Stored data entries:
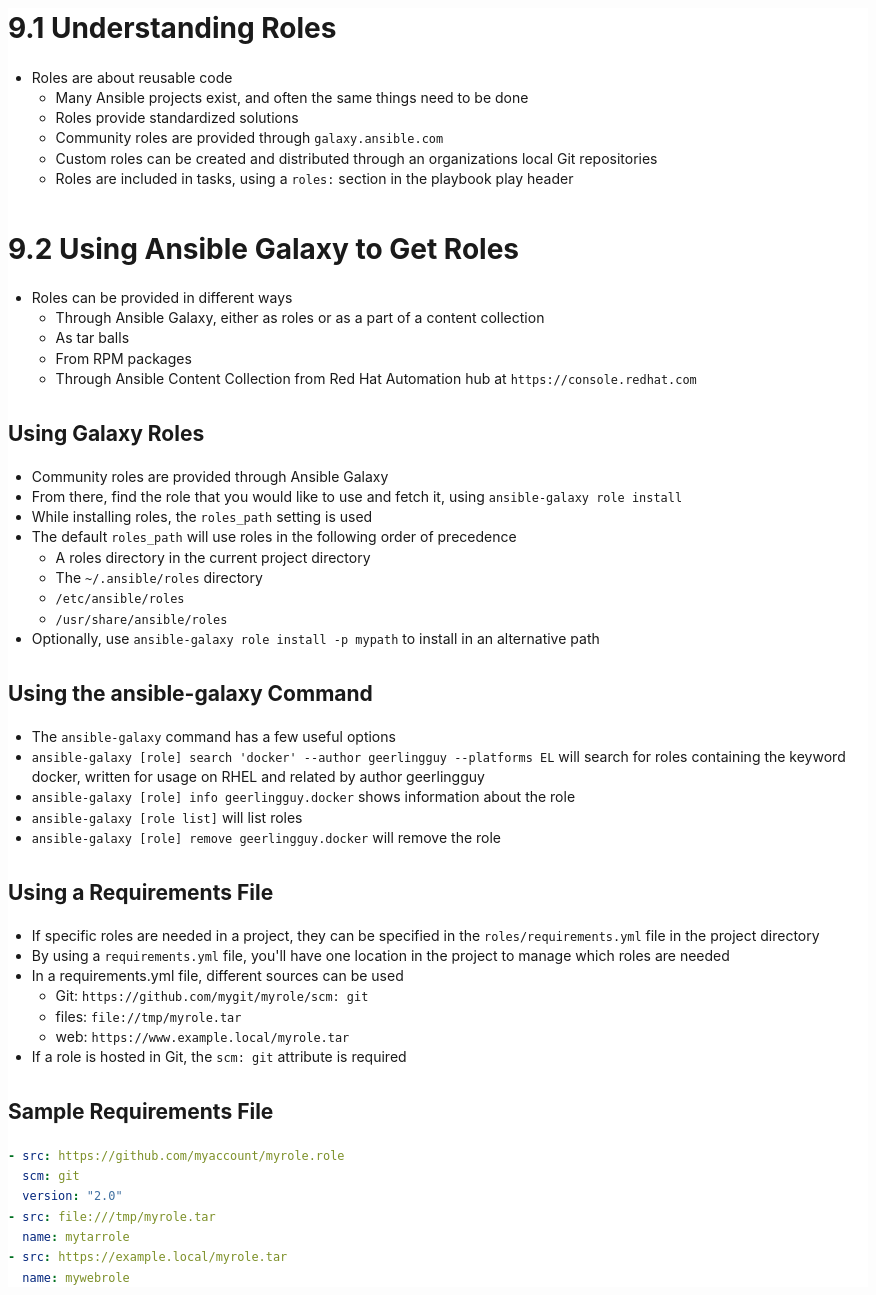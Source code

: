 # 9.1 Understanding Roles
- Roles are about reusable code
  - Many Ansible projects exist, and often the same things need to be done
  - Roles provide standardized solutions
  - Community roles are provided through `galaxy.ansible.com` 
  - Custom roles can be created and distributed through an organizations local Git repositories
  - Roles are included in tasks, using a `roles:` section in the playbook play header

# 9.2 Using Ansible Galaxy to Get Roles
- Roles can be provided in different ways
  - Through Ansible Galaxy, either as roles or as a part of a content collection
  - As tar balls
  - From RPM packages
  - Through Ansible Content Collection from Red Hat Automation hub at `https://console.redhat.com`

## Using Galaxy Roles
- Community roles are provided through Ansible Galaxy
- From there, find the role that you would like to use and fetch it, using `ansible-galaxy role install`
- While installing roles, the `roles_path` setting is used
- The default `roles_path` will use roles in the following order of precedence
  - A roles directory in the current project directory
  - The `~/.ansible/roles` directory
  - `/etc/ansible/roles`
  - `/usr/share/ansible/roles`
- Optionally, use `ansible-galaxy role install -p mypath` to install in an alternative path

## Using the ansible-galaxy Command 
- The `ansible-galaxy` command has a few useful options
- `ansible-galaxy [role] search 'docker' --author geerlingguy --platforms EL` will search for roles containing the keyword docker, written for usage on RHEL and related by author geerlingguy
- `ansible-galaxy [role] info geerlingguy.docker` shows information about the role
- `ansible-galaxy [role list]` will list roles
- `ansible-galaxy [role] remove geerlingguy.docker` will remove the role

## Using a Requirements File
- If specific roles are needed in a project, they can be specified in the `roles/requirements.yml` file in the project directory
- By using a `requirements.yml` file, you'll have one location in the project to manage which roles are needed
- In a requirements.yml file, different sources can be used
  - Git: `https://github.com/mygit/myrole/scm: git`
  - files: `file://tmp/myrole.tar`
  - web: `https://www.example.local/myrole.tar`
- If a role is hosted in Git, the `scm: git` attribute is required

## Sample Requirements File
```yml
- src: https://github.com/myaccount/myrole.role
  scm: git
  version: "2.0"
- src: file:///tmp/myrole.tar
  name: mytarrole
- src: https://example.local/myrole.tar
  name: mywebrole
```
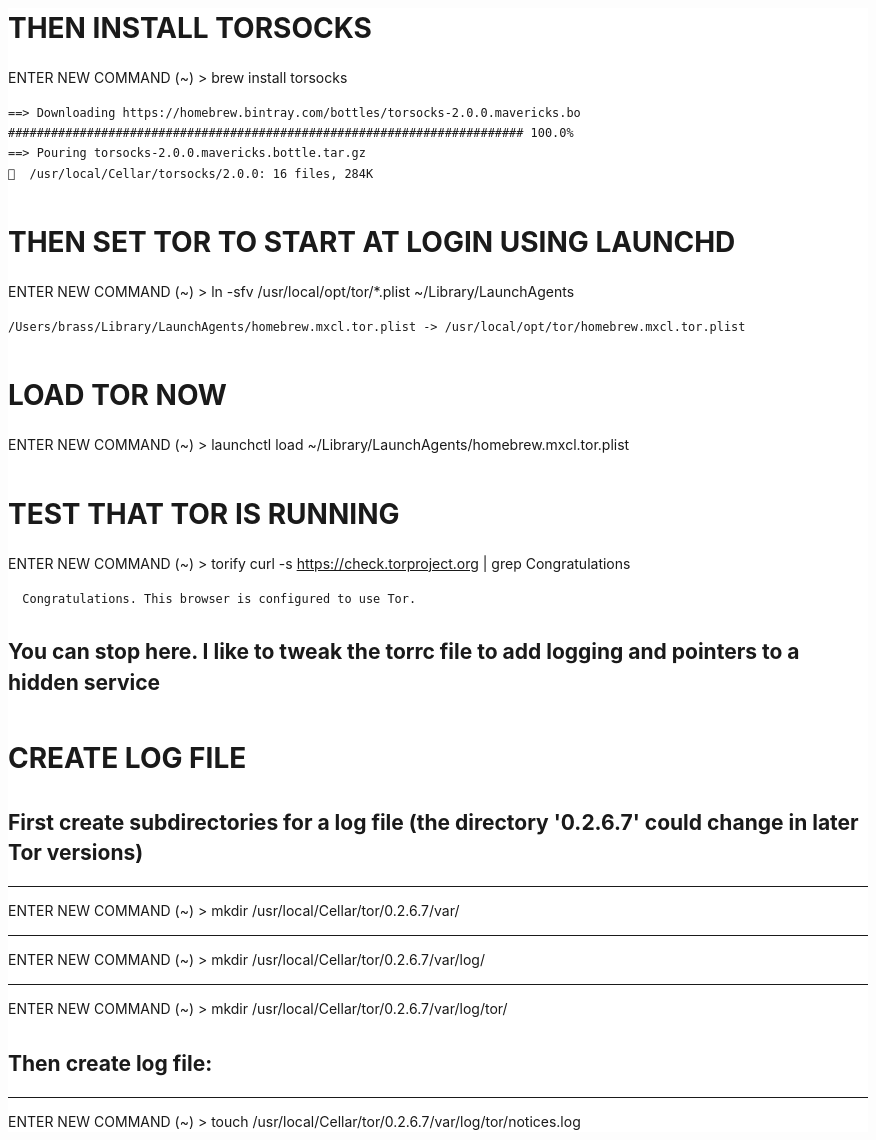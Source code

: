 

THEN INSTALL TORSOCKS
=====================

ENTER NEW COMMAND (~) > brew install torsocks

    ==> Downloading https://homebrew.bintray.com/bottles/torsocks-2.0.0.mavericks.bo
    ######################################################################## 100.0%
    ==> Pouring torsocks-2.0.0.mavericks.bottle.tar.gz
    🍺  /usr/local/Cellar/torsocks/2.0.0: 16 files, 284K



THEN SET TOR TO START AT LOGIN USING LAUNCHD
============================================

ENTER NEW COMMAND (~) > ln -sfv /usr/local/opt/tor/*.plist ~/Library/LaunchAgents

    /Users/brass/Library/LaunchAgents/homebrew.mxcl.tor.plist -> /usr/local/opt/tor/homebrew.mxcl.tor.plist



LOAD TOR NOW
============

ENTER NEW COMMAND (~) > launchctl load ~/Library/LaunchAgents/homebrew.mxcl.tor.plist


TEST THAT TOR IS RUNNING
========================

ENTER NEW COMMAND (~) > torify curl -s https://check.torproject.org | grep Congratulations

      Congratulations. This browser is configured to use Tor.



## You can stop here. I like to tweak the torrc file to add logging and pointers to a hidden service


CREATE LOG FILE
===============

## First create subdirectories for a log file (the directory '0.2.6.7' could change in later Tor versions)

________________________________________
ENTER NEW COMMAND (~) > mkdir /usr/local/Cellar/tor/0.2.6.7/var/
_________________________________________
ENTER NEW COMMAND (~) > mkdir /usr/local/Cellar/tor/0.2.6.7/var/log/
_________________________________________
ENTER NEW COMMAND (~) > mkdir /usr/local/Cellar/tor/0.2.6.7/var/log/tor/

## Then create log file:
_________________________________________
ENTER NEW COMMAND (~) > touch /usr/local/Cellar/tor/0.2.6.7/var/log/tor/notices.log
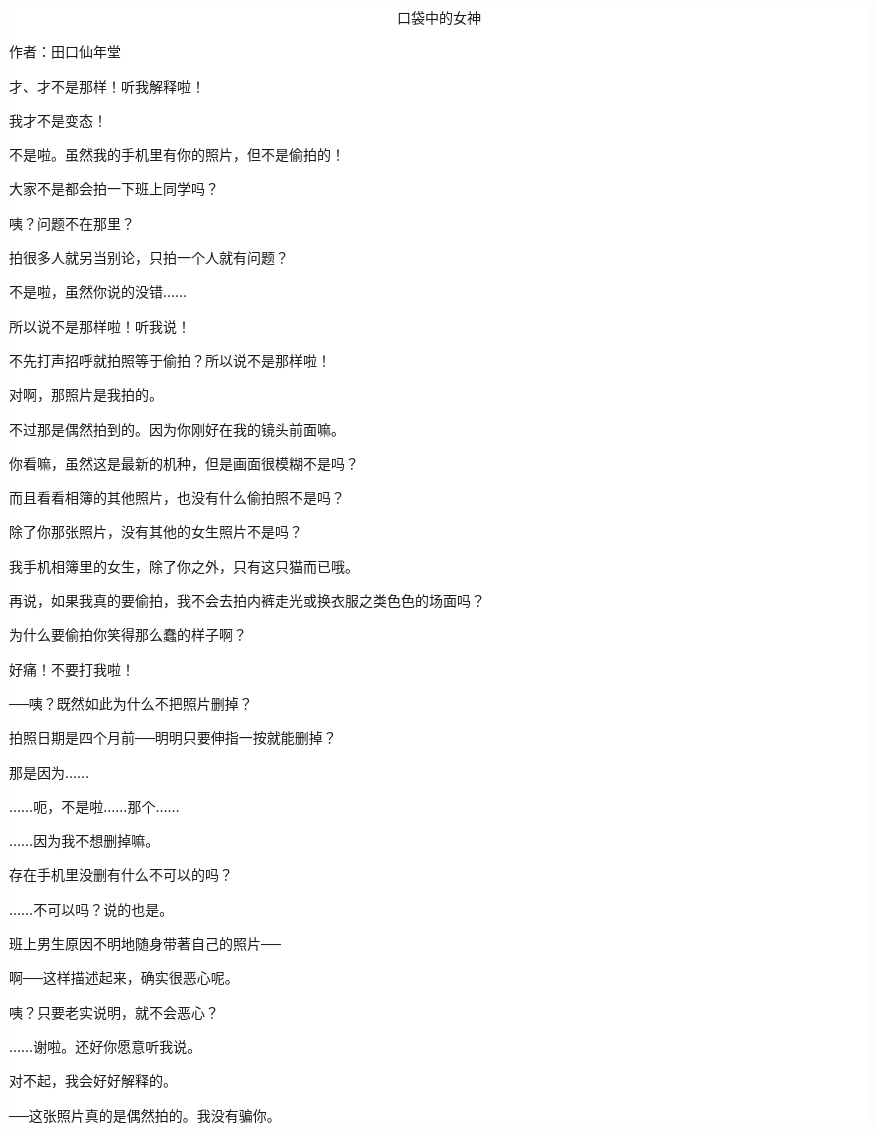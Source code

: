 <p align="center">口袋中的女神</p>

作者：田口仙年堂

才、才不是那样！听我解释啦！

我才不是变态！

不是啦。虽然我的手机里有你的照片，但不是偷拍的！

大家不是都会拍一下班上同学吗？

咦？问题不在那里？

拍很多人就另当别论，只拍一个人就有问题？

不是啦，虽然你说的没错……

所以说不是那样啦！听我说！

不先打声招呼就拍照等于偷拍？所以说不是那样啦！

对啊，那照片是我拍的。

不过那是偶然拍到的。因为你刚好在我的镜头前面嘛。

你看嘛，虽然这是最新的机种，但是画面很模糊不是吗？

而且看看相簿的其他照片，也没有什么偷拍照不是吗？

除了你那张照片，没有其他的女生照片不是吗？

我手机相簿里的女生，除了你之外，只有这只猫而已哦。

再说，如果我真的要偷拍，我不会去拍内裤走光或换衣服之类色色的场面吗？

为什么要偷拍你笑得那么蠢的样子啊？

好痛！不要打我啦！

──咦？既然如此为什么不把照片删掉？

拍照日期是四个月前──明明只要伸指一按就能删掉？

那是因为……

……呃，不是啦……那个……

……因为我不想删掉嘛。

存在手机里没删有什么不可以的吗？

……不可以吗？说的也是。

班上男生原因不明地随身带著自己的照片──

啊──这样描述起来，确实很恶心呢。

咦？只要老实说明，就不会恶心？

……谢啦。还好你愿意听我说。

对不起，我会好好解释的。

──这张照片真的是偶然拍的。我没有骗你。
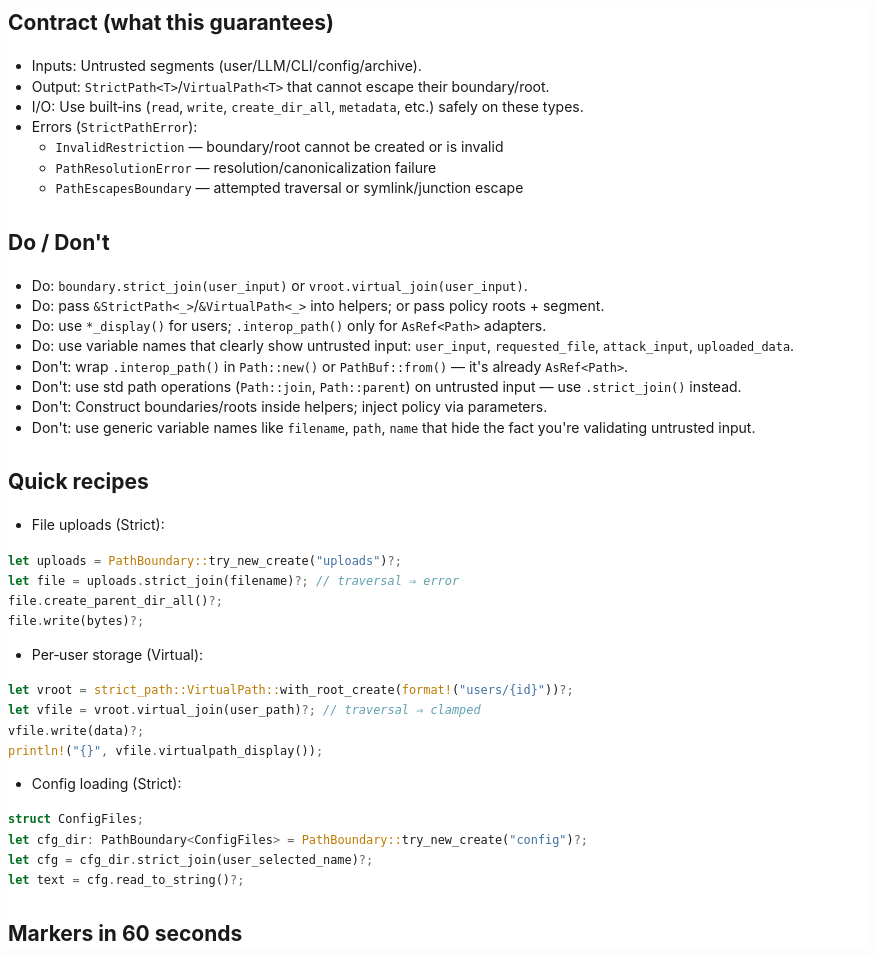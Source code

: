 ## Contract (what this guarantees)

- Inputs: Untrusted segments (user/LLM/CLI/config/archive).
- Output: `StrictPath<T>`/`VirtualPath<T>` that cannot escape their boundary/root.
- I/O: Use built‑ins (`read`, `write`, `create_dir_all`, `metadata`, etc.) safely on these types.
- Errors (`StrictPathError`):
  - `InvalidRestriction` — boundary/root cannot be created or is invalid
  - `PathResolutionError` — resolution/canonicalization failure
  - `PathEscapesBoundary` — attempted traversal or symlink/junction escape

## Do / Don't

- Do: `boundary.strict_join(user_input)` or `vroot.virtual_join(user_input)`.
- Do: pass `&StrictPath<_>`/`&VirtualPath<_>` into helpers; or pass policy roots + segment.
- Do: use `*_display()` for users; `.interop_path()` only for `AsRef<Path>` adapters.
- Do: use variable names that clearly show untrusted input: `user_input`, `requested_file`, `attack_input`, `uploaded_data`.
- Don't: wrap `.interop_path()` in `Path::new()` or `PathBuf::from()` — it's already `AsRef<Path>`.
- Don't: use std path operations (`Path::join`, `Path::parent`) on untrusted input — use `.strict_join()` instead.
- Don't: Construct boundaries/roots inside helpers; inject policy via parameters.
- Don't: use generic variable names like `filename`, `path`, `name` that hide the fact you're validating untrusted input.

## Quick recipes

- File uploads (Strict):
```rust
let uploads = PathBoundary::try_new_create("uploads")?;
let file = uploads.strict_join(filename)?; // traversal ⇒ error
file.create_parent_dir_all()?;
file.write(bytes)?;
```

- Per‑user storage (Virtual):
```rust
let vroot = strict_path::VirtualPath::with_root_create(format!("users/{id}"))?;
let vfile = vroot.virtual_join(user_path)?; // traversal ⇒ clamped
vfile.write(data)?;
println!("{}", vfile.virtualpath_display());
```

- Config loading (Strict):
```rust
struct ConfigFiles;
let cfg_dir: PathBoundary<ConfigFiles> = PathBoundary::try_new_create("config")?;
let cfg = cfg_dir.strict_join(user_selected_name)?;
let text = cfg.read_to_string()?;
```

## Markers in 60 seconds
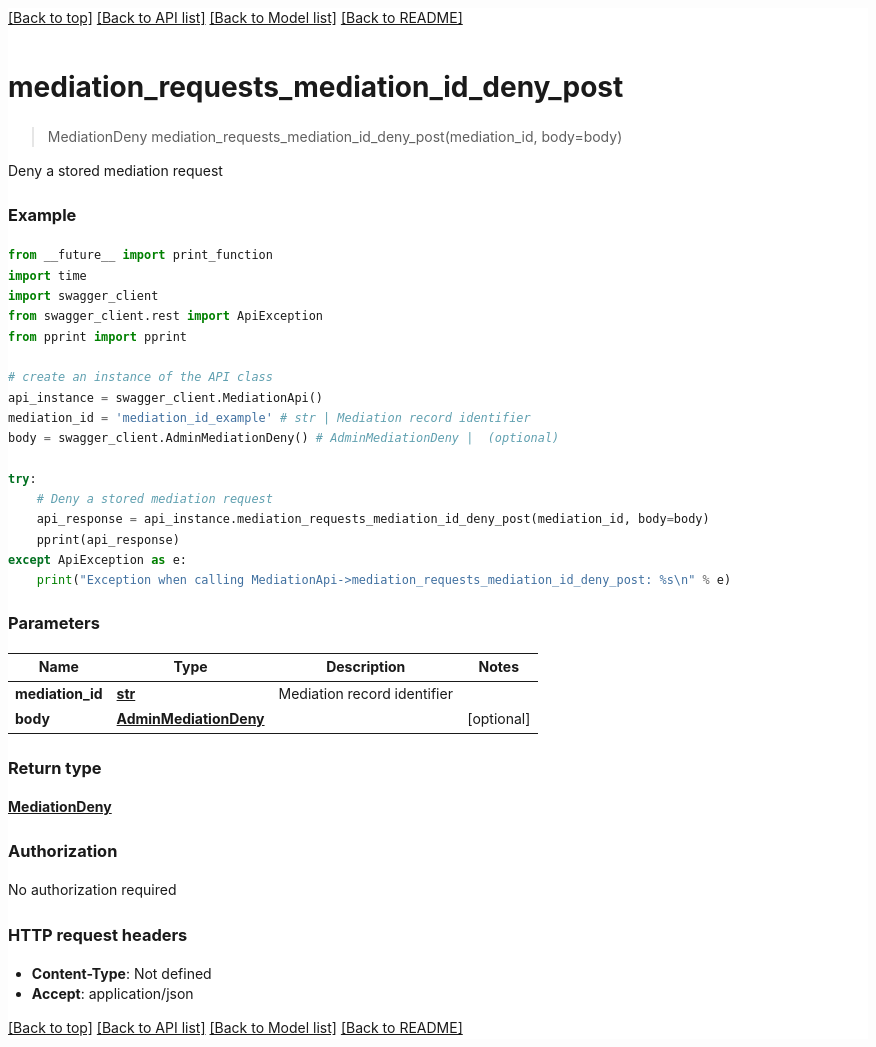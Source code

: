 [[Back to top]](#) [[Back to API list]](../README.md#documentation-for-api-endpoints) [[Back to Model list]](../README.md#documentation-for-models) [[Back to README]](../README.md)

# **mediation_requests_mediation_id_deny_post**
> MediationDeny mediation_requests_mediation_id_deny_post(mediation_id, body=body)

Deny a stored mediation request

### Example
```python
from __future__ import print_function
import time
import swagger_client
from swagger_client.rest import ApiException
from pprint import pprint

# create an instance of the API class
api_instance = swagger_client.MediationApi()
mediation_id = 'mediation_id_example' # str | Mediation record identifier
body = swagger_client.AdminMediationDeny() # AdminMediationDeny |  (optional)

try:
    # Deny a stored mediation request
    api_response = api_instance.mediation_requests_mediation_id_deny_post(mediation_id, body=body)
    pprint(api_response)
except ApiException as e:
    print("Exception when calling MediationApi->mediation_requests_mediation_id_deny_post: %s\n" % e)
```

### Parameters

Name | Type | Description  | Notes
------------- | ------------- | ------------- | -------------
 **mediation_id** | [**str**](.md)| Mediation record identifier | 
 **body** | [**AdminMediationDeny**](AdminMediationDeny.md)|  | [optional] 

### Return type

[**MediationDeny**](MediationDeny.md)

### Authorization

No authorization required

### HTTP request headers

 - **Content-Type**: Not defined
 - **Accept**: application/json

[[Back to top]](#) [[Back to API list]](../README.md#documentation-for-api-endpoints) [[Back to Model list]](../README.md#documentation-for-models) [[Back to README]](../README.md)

→ WHAT THE TASK ASKS
Locate "### HTTP request headers" in the data above. Then repeat, exactly, its line and each line after it through the last, adding nothing.

→ FINISHED EXERCISE
### HTTP request headers

 - **Content-Type**: Not defined
 - **Accept**: application/json

[[Back to top]](#) [[Back to API list]](../README.md#documentation-for-api-endpoints) [[Back to Model list]](../README.md#documentation-for-models) [[Back to README]](../README.md)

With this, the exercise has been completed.